Regresso a Auschwitz
Bento XVI foi mais alemão do que Papa no campo de extermínio, falando assim a judeus, polacos e alemães
Antes de terminar a sua visita de três dias à Polónia, Bento XVI escolheu falar como alemão, em alemão. Fê-lo em Auschwitz-Birkenau. "Durante o resto da visita fora sempre o chefe da Igreja Católica; aos campos de extermínio deslocou-se como alemão e como católico", notou o repórter do diário israelita Ha"aretz. A escolha tem um significado profundo num momento especialmente delicado já que, na Polónia, voltam a esvoaçar os seculares fantasmas da xenofobia e do anti-semitismo.O Papa alemão, ao deslocar-se a Auschwitz, e ao escolher cuidadosamente cada uma das palavras que proferiu, os passou que deu, os lugares onde parou, estava sob o mais exigente dos escrutínios. Ao contrário de João Paulo II, que era polaco e crescera não longe daquele sinistro lugar, Bento XVI é alemão, com 16 anos obrigaram-no a alistar-se no exército, de onde desertaria antes do fim da guerra. Por isso tinha de falar aos polacos, um quinto dos quais morreu durante o conflito, a mais elevada proporção entre as nações que o conflito atravessou. Tinha de falar aos judeus, que viram 1,2 milhões dos seus gaseados e cremados naqueles campos. E tinha que falar em nome dos alemães e aos alemães. Tudo numa altura em que na Polónia ressurgem sentimentos xenófobos alimentados pela extrema-direita no poder, tudo um dia depois de o rabi de Varsóvia, Michael Schudrich, ter sido vítima de um ataque anti-semita. Cada um dos seus gestos foi pois cuidadosamente escrutinado, sendo contudo fundamental ler na íntegra o discurso que fez para entender o seu significado.

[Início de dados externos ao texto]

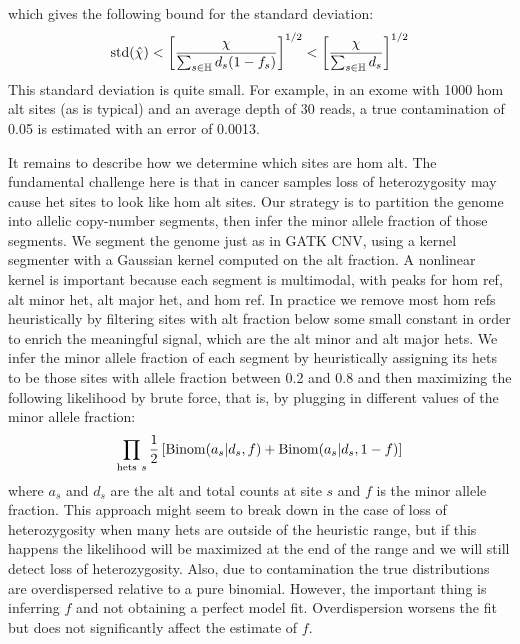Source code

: \documentclass[nofootinbib,amssymb,amsmath]{revtex4}
\begin{document}
which gives the following bound for the standard deviation:
\begin{equation}
{\rm std}(\hat{\chi}) < \left[ \frac{ \chi }{  \sum_{s \in \mathbb{H}} d_s (1 - f_s) } \right]^{1/2} < \left[ \frac{ \chi }{  \sum_{s \in \mathbb{H}} d_s} \right]^{1/2}
\end{equation}
This standard deviation is quite small.  For example, in an exome with 1000 hom alt sites (as is typical) and an average depth of 30 reads, a true contamination of 0.05 is estimated with an error of 0.0013.

It remains to describe how we determine which sites are hom alt.  The fundamental challenge here is that in cancer samples loss of heterozygosity may cause het sites to look like hom alt sites.  Our strategy is to partition the genome into allelic copy-number segments, then infer the minor allele fraction of those segments.  We segment the genome just as in GATK CNV, using a kernel segmenter with a Gaussian kernel computed on the alt fraction.  A nonlinear kernel is important because each segment is multimodal, with peaks for hom ref, alt minor het, alt major het, and hom ref.  In practice we remove most hom refs heuristically by filtering sites with alt fraction below some small constant in order to enrich the meaningful signal, which are the alt minor and alt major hets.  We infer the minor allele fraction of each segment by heuristically assigning its hets to be those sites with allele fraction between 0.2 and 0.8 and then maximizing the following likelihood by brute force, that is, by plugging in different values of the minor allele fraction:
\begin{equation}
\prod_{{\rm hets~}s} \frac{1}{2} \left[ {\rm Binom}(a_s | d_s, f) + {\rm Binom}(a_s | d_s, 1 - f)    \right] \label{het-maf}
\end{equation}
where $a_s$ and $d_s$ are the alt and total counts at site $s$ and $f$ is the minor allele fraction.  This approach might seem to break down in the case of loss of heterozygosity when many hets are outside of the heuristic range, but if this happens the likelihood will be maximized at the end of the range and we will still detect loss of heterozygosity.  Also, due to contamination the true distributions are overdispersed relative to a pure binomial.  However, the important thing is inferring $f$ and not obtaining a perfect model fit.  Overdispersion worsens the fit but does not significantly affect the estimate of $f$.
\end{document}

E que novidades encontramos nas suas palavras? Antes de mais o facto de, ao contrário do que fizera nas suas duas anteriores visitas João Paulo II, se ter referido abertamente à Shoah e ao facto de os crimes ali cometidos não terem paralelo na história. Mais: o ter escolhido, depois de se referir às inscrições em hebreu presentes no memorial de Birkenau, terminar o discurso lendo um salmo da Bíblia que é celebrado tanto por cristãos como por judeus.
Depois, ao referir-se aos alemães, fê-lo de forma diferente do habitual, como notou Piotr Kadlick, o líder da comunidade judia na Polónia que o acompanhou na visita, ao Ha"aretz: "Foi muito importante que tivesse falado abertamente sobre a responsabilidade de todos os alemães, que não o tivesse feito usando antes a palavra "nazis"." Esta leitura difere da efectuada por alguns editorialistas, designadamente em França - caso do Le Monde -, mas vai ao encontro da leitura da imprensa alemã, onde se escreveu que há muito ninguém nascido na Alemanha conseguira reunir tanta amizade no vizinho que fica a leste do Vístula.
Bento XVI falou da responsabilidade dos alemães ao assumir-se "filho do povo sobre o qual se ergueu um bando de criminosos graças a falsas promessas de futura grandeza e de recuperação da honra nacional, mas também através do terror e da intimidação, permitindo que o meu povo fosse usado e abusado como instrumento da sua sede de destruição e poder". Representarão estas palavras uma fuga à responsabilidade colectiva dos alemães? Os polacos ouvidos em Auschwitz pelo Ha"aretz avaliaram-nas exactamente ao contrário, e para tal, por certo, também contribuíram as palavras de Bento XVI contra a crença no poder ilimitado dos homens: "Ao tentarem destruir Israel, com a Shoah, esses [criminosos] desejavam em última análise destruir as raízes da fé cristã e substituí-la pela fé na sua própria invenção: a fé no poder dos homens, a fé no governo dos poderosos."
A assumir-se como alemão em Auschwitz-Birkenau Bento XVI foi mais longe do que João Paulo II e por certo alguns dos gestos serão no futuro recordados com aquele momento histórico em que Willy Brandt, chanceler alemão, se ajoelhou junto ao monumento às vítimas do gueto judeu de Varsóvia.